§ Work to complete
Write each line exactly as it stands, from the line containing "On the basis" through the end of the data.

(Records from a collection)

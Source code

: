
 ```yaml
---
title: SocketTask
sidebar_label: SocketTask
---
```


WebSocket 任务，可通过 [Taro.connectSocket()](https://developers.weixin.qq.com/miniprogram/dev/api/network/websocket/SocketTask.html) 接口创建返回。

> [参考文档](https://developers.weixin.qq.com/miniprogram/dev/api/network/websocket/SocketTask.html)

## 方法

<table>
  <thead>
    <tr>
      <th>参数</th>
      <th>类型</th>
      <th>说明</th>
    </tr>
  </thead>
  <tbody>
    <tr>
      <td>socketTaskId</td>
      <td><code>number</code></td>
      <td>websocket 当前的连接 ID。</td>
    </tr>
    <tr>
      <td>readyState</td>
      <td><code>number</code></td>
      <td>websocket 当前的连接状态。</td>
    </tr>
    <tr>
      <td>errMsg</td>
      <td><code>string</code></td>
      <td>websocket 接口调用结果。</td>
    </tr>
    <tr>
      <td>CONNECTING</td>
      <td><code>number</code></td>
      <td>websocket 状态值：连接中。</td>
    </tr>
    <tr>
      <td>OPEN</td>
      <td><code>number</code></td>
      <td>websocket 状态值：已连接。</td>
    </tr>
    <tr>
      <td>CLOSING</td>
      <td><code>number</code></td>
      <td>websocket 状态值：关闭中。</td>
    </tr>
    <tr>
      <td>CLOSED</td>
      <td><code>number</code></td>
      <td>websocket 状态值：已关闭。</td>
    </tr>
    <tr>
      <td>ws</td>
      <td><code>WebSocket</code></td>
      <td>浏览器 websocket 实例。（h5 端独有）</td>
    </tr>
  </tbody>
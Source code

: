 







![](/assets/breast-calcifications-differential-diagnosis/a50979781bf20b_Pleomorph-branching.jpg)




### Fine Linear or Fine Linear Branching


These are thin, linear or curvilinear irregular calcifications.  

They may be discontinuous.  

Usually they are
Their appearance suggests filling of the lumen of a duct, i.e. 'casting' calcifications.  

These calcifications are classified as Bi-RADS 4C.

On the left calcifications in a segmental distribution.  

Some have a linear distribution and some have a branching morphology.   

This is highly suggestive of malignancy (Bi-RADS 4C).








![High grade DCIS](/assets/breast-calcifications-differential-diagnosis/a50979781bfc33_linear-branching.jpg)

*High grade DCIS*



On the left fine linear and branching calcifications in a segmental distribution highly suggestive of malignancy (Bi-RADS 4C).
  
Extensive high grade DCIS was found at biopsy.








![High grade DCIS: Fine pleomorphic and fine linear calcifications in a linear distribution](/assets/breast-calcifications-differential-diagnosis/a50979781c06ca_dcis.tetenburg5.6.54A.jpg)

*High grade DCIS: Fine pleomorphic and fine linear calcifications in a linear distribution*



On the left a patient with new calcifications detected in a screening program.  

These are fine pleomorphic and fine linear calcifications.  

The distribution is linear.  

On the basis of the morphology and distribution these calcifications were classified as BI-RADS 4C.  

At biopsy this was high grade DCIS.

§ Solution to the problem
On the basis of the morphology and distribution these calcifications were classified as BI-RADS 4C.  

At biopsy this was high grade DCIS.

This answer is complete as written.